As shown in FIG. 8, the air nozzles 7-2 and 7-3 are respectively connected to the low-pressure air delivery pipe through the air pipe interfaces 20 connected thereto, and the low-pressure air is filled into each air pipe 5. It should be noted that since the air pipe 5 is made of flexible material, when the roller set rolls over the air pipe 5, the air pipe 5 cannot inhale external air by itself under natural conditions or the inhalation amount is too low. It is necessary to rely on external equipment to slightly pressurize the input air to ensure that the input air has a certain initial pressure so as to fill the chamber in the air pipe 5. The air nozzles 7-1 and 7-4 are respectively connected to the high-pressure air storage device through the air pipe interfaces 20 connected thereto so as to store the compressed air.

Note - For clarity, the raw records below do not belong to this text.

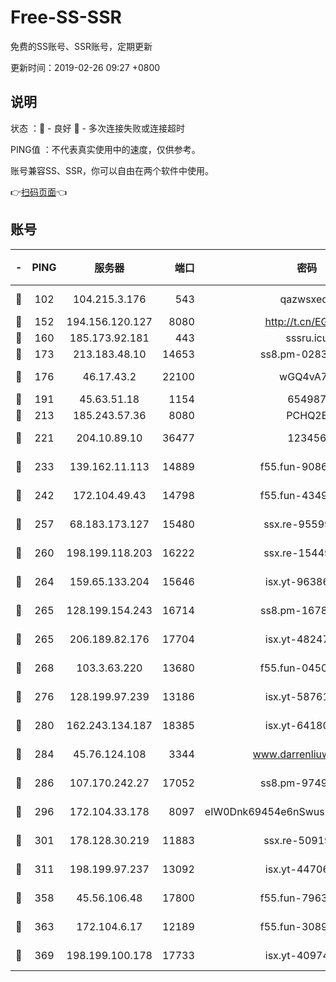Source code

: # Free-SS-SSR

免费的SS账号、SSR账号，定期更新

更新时间：2019-02-26 09:27 +0800

## 说明

状态     ：🙂 - 良好 🙁 - 多次连接失败或连接超时

PING值   ：不代表真实使用中的速度，仅供参考。

账号兼容SS、SSR，你可以自由在两个软件中使用。

👉[扫码页面](https://liesauer.github.io/free-ss-ssr.github.io/)👈

## 账号

|-|PING|服务器|端口|密码|加密方式|区域|
|:----:|:----:|:-----:|-----:|:----:|:----:|:----:|
|🙂|102|104.215.3.176|543|qazwsxedc|aes-256-gcm|JP|
|🙂|152|194.156.120.127|8080|http://t.cn/EGJIyrl|rc4-md5|RU|
|🙂|160|185.173.92.181|443|sssru.icu|rc4-md5|RU|
|🙂|173|213.183.48.10|14653|ss8.pm-02834105|rc4-md5|RU|
|🙂|176|46.17.43.2|22100|wGQ4vA7D|aes-256-gcm|RU|
|🙂|191|45.63.51.18|1154|654987|chacha20|US|
|🙂|213|185.243.57.36|8080|PCHQ2E|rc4-md5|US|
|🙂|221|204.10.89.10|36477|123456|aes-256-cfb|US|
|🙂|233|139.162.11.113|14889|f55.fun-90867001|aes-256-cfb|SG|
|🙂|242|172.104.49.43|14798|f55.fun-43493243|aes-256-cfb|SG|
|🙂|257|68.183.173.127|15480|ssx.re-95599154|aes-256-cfb|US|
|🙂|260|198.199.118.203|16222|ssx.re-15449751|aes-256-cfb|US|
|🙂|264|159.65.133.204|15646|isx.yt-96386254|aes-256-cfb|SG|
|🙂|265|128.199.154.243|16714|ss8.pm-16780170|aes-256-cfb|SG|
|🙂|265|206.189.82.176|17704|isx.yt-48247850|aes-256-cfb|SG|
|🙂|268|103.3.63.220|13680|f55.fun-04505509|aes-256-cfb|SG|
|🙂|276|128.199.97.239|13186|isx.yt-58761687|aes-256-cfb|SG|
|🙂|280|162.243.134.187|18385|isx.yt-64180950|aes-256-cfb|US|
|🙂|284|45.76.124.108|3344|www.darrenliuwei.com|aes-256-cfb|AU|
|🙂|286|107.170.242.27|17052|ss8.pm-97495398|aes-256-cfb|US|
|🙂|296|172.104.33.178|8097|eIW0Dnk69454e6nSwuspv9DmS201tQ0D|aes-256-cfb|SG|
|🙂|301|178.128.30.219|11883|ssx.re-50919809|aes-256-cfb|SG|
|🙂|311|198.199.97.237|13092|isx.yt-44706124|aes-256-cfb|US|
|🙂|358|45.56.106.48|17800|f55.fun-79636491|aes-256-cfb|US|
|🙂|363|172.104.6.17|12189|f55.fun-30895721|aes-256-cfb|US|
|🙂|369|198.199.100.178|17733|isx.yt-40974898|aes-256-cfb|US|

Taking the cantilever 2-2 as an example to illustrate the compression process, when the cantilever 2-2 is in position <1>, the movable roller 4, under the action of the elastic member 6 and the rotating centrifugal force, presses the air pipe 5 against the pressing point 26 between the fixed roller 3 and the movable roller 4. Therefore, when the low-pressure air is filled, a chamber 27 is formed in the air pipe 5 between the pressing point 26 and the air nozzle 7-2. When the output shaft 1 drives the cantilever 2-2 to rotate clockwise, the fixed roller 3 rolls clockwise along the air pipe 5, and the movable roller 4 rolls counterclockwise along the air pipe 5, thereby the volume of chamber 27 increases continuously. During the rotation of cantilever 2-2 from position <1> to position <2>, chamber 27 is initially an isobaric chamber with a pressure equal to the intake pressure. With the formation of a closed chamber between air nozzle 7-2 and the roller set of the subsequent cantilever, chamber 27 is transformed into a variable pressure chamber between cantilever 2-2 and the subsequent cantilever. Since the cross-sectional area of air pipe 5 gradually decreases from position <1> to position <2>, the volume of chamber 27 also decreases evenly with the clockwise rotation of cantilever 2-2, so that the pressure in the chamber increases synchronously.

When the cantilever 2-2 passes through position <2> and position <3> and approaches position <4>, the fixed roller 3 and the movable roller 4 are separated under the guidance of the arc-edge triangular plates 11. At this time, the position of the fixed roller 3 remains unchanged, but the movable roller 4 moves to the inner side of the cantilever 2-2 under the push of the arc-edge triangular plates 11, and the elastic member 6 is gradually compressed; at this time, the chamber 27 is connected to the high-pressure air storage device through the air nozzle 7-4, and the pressurized air in the chamber 27 is filled into the high-pressure air storage device through the air nozzle 7-4 under the push of the subsequent cantilever.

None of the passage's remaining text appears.